"""

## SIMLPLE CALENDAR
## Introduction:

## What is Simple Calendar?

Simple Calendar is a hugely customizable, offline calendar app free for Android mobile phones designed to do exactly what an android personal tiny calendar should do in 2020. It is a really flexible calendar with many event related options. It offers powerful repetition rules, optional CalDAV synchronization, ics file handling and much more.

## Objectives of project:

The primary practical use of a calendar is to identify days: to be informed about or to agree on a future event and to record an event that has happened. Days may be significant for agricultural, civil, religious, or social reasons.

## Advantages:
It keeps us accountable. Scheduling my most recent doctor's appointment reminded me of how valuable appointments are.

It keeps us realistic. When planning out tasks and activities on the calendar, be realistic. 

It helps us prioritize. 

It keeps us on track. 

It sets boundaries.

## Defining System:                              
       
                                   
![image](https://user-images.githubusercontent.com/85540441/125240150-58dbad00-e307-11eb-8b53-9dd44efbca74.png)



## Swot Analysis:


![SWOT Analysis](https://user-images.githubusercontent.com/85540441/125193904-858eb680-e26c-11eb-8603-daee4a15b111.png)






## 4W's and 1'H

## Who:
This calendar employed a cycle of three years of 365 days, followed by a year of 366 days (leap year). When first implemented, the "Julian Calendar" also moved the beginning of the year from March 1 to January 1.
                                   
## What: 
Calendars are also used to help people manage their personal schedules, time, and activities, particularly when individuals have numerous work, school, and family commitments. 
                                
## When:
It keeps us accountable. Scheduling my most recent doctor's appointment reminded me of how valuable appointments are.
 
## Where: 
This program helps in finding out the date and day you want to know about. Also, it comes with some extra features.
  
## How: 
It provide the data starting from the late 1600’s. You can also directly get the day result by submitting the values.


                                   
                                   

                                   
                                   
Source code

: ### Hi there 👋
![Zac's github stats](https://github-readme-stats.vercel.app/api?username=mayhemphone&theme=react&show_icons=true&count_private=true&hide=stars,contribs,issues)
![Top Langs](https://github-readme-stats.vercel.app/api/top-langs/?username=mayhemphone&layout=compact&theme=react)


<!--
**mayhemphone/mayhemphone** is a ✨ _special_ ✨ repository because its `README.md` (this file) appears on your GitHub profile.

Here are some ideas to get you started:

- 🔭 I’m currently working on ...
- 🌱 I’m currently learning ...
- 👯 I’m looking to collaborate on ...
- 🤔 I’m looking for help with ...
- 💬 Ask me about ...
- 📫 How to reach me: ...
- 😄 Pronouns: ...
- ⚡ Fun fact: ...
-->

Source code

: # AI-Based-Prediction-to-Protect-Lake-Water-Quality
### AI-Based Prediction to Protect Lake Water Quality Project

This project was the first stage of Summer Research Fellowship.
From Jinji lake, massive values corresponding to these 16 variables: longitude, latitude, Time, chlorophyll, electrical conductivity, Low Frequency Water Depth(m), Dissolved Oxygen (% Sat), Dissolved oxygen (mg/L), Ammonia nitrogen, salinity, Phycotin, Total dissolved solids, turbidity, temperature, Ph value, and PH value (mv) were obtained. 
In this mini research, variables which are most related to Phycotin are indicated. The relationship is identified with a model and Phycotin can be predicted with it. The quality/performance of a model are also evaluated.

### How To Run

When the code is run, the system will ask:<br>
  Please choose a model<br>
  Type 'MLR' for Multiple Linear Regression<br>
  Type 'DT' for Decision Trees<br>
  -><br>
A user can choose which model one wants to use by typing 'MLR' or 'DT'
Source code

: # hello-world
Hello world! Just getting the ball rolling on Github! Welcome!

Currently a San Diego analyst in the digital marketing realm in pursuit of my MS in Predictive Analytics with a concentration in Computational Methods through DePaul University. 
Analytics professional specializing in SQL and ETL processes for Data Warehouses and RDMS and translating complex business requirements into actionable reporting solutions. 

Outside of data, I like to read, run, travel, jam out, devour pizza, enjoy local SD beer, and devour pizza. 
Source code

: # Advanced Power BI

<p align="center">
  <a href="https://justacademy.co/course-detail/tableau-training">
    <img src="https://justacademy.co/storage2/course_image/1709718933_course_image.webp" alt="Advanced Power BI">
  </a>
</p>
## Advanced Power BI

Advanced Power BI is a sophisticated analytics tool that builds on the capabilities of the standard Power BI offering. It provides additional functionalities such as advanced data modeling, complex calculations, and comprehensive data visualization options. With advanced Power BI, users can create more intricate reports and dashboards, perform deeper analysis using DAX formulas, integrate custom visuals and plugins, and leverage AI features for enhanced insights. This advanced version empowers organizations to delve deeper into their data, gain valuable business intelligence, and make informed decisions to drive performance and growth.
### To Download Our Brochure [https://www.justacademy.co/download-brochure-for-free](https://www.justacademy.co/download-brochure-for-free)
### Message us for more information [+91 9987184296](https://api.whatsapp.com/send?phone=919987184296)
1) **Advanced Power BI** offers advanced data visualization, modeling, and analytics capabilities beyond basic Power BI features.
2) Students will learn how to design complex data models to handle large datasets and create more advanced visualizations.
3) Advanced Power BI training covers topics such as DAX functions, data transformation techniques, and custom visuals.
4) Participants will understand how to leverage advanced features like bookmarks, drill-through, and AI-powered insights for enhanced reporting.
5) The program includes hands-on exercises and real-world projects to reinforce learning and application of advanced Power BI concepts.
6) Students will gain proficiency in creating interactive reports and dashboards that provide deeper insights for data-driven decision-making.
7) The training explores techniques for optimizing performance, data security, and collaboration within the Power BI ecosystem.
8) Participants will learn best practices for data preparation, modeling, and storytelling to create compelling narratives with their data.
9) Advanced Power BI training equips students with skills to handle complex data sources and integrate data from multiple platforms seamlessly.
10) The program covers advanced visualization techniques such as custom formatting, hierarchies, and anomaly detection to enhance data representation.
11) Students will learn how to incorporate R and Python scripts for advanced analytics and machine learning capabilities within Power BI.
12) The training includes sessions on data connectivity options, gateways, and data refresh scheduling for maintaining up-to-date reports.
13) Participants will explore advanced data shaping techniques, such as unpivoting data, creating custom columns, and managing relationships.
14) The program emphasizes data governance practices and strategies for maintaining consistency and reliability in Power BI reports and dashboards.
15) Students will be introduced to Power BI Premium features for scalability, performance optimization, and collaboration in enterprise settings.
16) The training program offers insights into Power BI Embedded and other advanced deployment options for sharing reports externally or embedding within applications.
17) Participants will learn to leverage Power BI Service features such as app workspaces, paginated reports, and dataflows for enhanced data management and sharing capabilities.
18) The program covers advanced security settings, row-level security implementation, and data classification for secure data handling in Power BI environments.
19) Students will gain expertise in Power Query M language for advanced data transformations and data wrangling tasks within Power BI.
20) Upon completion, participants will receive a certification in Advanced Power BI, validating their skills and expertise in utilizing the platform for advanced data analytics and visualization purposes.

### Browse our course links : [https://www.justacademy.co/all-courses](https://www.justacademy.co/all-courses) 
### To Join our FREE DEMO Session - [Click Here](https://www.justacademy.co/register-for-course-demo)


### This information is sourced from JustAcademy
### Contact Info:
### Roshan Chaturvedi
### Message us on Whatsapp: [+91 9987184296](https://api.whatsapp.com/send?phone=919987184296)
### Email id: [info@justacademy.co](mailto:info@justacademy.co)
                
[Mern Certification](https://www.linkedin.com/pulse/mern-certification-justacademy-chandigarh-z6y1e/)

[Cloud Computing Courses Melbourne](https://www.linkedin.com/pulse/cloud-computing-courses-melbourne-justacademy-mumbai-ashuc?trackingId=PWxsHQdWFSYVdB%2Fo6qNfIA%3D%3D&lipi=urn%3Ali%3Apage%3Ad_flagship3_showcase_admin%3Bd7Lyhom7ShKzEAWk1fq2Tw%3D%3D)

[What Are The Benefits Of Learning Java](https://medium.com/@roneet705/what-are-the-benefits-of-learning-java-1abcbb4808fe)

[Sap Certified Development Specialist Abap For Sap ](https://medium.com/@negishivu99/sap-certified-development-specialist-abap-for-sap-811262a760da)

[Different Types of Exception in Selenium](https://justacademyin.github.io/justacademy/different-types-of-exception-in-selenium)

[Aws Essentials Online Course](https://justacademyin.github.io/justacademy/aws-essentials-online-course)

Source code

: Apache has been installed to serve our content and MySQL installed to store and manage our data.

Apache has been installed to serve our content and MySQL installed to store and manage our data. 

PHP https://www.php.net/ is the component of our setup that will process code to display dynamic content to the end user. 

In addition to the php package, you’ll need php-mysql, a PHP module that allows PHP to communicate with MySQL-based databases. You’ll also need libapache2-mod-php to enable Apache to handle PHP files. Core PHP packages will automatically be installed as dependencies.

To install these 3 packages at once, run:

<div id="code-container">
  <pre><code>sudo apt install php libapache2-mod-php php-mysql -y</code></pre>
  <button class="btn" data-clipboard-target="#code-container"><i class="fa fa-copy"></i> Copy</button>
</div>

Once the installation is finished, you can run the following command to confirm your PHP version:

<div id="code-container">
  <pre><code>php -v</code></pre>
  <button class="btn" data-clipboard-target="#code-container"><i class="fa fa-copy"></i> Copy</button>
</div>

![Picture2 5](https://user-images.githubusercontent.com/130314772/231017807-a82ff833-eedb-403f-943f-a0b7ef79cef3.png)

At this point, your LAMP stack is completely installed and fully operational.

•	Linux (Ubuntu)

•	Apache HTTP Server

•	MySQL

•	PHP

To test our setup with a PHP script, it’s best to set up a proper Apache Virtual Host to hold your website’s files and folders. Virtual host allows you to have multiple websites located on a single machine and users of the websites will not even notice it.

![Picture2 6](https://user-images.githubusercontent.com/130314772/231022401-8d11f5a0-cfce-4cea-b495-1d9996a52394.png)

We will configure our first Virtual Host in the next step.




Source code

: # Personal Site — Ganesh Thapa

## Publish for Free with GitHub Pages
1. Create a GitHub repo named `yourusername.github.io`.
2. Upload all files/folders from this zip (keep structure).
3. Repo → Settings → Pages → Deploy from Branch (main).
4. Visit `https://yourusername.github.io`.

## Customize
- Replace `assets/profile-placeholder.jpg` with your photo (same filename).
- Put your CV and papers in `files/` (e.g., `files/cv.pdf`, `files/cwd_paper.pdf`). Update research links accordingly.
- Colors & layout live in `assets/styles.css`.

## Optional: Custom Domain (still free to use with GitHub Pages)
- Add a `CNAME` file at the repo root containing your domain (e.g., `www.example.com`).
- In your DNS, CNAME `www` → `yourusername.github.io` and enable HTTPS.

"""

Assignment:
Would you please copy exactly the part of the entries above that begins at the line containing "15) Students will" and ends at the line containing "### Browse our", both lines included?

Completed task:
15) Students will be introduced to Power BI Premium features for scalability, performance optimization, and collaboration in enterprise settings.
16) The training program offers insights into Power BI Embedded and other advanced deployment options for sharing reports externally or embedding within applications.
17) Participants will learn to leverage Power BI Service features such as app workspaces, paginated reports, and dataflows for enhanced data management and sharing capabilities.
18) The program covers advanced security settings, row-level security implementation, and data classification for secure data handling in Power BI environments.
19) Students will gain expertise in Power Query M language for advanced data transformations and data wrangling tasks within Power BI.
20) Upon completion, participants will receive a certification in Advanced Power BI, validating their skills and expertise in utilizing the platform for advanced data analytics and visualization purposes.

### Browse our course links : [https://www.justacademy.co/all-courses](https://www.justacademy.co/all-courses) 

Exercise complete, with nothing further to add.